La fougue de Bohisattva – saluée d’une ovation – était parfaitement complémentaire aux salves blues-r&b de Black Friday, qui fait partie des chansons en rotation lors de ce tournée Jamelot Ever After (elle n’est pas jouée à tous les spectacles).
R&B/soul
Ce show-là, ma foi, semblait plus estampillé du sceau r&b/soul que les précédents. Rikki Don’t Lose That Number, Hey Nineteen, Bad Sneakers (excellente) et Dirty Work, notamment, rentraient au poste, en partie à cause de l’apport des Danettes (Caroyln Leonard, Cindy Mizelle, La Toya Hall) qui soutenaient impeccablement la voix de Fagen, encore très souple.
Steely Dan n’est jamais chiche de chansons connues lors de ses spectacles, mais le groupe se fait un devoir de sélectionner des titres moins familiers, mais pas moins appréciés des amateurs de longue date. Mercredi, Third World Man – percutante – se voulait la surprise de la soirée.

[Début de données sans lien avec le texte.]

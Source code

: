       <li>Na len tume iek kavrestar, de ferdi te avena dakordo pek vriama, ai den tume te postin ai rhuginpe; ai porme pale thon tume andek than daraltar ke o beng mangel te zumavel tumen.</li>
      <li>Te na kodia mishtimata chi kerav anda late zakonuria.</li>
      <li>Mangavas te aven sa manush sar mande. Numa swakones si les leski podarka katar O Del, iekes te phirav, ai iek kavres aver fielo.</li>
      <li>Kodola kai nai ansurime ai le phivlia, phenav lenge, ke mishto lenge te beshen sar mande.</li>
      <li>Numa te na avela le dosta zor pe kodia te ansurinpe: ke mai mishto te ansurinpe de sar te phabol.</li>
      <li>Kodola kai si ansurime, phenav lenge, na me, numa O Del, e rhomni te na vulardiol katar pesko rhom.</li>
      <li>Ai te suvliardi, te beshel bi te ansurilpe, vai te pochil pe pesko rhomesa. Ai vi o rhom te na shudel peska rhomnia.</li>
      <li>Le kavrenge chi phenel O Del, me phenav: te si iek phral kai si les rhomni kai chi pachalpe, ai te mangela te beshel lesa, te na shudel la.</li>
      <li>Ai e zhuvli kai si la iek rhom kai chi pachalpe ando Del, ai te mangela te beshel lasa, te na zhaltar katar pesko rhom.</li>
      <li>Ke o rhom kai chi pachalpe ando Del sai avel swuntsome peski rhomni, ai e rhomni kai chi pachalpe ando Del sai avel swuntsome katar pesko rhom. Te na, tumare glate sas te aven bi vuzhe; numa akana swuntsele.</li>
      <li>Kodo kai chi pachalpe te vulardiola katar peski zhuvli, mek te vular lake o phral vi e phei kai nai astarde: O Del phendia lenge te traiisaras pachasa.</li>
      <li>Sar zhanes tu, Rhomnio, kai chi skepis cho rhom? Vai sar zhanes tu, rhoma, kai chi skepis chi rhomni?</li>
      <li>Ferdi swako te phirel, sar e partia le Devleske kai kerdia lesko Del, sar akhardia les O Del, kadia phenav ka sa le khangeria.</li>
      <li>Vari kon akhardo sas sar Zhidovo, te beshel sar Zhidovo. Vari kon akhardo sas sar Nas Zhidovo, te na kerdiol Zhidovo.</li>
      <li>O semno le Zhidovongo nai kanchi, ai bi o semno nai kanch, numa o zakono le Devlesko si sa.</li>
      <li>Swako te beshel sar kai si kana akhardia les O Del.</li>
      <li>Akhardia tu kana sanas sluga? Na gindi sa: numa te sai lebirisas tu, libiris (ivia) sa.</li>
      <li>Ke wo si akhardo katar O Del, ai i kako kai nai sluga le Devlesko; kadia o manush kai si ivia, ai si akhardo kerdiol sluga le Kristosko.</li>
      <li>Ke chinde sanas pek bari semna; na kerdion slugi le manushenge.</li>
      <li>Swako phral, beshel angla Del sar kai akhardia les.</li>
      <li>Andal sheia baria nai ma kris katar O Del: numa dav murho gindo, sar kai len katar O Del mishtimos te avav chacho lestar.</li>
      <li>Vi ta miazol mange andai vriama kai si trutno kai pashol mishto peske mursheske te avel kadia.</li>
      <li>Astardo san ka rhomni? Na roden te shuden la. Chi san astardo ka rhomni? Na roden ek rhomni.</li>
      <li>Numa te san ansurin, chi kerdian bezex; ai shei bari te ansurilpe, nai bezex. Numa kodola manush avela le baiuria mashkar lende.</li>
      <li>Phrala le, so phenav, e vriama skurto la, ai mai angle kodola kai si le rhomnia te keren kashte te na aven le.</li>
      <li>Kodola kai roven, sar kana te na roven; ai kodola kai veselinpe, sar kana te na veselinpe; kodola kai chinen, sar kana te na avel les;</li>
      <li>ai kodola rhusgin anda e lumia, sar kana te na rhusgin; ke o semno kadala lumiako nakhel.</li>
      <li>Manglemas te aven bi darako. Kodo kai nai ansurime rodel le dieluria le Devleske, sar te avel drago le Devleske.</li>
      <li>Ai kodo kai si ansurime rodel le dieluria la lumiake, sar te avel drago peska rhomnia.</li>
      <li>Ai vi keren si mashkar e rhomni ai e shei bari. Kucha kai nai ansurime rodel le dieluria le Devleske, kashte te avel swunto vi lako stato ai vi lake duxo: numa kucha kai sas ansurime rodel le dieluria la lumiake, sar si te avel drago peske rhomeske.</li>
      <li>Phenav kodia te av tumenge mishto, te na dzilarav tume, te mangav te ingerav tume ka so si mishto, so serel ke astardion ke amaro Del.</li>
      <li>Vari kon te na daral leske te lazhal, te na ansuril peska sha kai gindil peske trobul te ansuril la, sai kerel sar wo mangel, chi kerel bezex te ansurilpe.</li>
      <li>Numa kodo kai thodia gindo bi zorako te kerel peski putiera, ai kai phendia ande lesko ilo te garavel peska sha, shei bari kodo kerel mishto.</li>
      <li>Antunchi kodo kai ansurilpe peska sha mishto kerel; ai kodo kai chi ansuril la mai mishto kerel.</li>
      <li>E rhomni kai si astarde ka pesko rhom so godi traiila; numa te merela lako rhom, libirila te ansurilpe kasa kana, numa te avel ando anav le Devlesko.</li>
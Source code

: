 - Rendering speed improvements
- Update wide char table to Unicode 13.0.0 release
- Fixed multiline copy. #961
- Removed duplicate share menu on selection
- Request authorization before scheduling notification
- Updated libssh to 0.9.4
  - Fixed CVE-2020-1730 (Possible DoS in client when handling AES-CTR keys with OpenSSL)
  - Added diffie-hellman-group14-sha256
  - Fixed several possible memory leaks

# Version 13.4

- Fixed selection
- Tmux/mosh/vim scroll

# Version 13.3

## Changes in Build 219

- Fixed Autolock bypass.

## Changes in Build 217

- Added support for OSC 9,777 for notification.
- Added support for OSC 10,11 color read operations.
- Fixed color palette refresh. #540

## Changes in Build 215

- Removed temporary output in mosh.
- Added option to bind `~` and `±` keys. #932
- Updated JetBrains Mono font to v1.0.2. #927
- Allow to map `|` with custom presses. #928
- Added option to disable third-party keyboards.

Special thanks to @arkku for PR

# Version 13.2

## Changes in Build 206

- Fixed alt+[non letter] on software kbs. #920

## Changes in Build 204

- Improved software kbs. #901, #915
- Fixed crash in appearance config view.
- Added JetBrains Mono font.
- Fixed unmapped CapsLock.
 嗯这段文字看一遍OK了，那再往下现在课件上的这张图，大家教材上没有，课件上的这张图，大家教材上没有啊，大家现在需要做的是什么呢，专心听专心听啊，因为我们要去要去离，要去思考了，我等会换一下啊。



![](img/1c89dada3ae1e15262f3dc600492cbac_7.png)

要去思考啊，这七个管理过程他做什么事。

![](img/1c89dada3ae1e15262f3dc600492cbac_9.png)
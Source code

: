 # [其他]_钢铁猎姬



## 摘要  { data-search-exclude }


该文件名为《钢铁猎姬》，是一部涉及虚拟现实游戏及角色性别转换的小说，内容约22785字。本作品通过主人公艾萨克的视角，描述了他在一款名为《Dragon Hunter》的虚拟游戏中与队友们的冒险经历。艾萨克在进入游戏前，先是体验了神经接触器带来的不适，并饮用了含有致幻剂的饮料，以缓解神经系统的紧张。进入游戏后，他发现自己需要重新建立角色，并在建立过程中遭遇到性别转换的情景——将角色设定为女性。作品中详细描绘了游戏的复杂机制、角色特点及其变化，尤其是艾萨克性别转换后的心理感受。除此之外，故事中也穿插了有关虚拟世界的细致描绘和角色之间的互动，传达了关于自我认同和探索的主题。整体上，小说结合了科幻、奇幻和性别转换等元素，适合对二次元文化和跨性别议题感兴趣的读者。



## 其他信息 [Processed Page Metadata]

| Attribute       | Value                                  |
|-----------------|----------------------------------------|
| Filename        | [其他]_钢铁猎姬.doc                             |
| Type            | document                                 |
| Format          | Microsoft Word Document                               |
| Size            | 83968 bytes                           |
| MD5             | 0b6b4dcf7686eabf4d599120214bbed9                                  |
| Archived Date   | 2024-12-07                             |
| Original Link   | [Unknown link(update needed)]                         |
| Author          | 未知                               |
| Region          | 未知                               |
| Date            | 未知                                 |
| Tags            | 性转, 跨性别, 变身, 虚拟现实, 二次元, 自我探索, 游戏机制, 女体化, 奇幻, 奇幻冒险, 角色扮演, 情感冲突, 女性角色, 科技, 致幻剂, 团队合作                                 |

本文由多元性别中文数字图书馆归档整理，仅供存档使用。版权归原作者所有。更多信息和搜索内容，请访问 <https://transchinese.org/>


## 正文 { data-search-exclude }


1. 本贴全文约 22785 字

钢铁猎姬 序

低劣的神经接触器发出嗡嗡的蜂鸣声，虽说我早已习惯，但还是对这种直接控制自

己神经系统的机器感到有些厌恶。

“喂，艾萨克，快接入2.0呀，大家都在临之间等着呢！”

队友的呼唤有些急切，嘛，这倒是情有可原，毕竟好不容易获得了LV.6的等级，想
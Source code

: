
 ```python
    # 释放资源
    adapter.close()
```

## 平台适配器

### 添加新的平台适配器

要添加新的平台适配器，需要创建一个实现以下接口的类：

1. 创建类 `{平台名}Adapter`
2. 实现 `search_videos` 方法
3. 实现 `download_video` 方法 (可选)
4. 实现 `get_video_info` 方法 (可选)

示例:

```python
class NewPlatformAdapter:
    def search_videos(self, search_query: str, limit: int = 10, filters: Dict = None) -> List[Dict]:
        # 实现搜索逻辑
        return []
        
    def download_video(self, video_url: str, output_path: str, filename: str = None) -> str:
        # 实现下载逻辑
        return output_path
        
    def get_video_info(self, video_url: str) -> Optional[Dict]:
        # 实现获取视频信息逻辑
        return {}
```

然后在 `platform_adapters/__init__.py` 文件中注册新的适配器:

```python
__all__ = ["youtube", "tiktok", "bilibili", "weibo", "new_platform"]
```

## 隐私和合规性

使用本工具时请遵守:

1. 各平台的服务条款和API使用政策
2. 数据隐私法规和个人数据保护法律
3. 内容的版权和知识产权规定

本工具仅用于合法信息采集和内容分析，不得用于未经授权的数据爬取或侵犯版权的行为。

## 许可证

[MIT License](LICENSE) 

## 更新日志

Les boys font aussi des emprunts comme I Want To (Do Everything For You), de Jo Tex, qui aura servi à présenter les musiciens et permis à Brecker de nous livrer un laïus où climat apocalyptique (« souvenez-vous où est votre parapluie!») et amour de la musique se côtoyaient.
L’instant présent a dominé quand la machine bien huilée a enchaîné Josie, Peg et une version mémorable de My Old School. Je salue la dame qui a dansé dans l’allée durant toute cette séquence… On aurait espéré que cette foule de connaisseurs soit moins passive par moments tant Steely Dan a offert une sélection de chansons remuantes.
Entre autres Reelin’ in the Years, titre entendu ad nauseam sur les ondes de CHOM FM depuis plus de 40 ans. Le guitariste Jon Herington l’a livrée à la perfection.
Il nous restait à apprécier Kid Charlemagne au rappel et à voir les musiciens – sans Fagen et Brecker, autre tradition – boucler la soirée avec le thème musical de la série télévisée Les incorruptibles. Deux heures vachement bien remplies.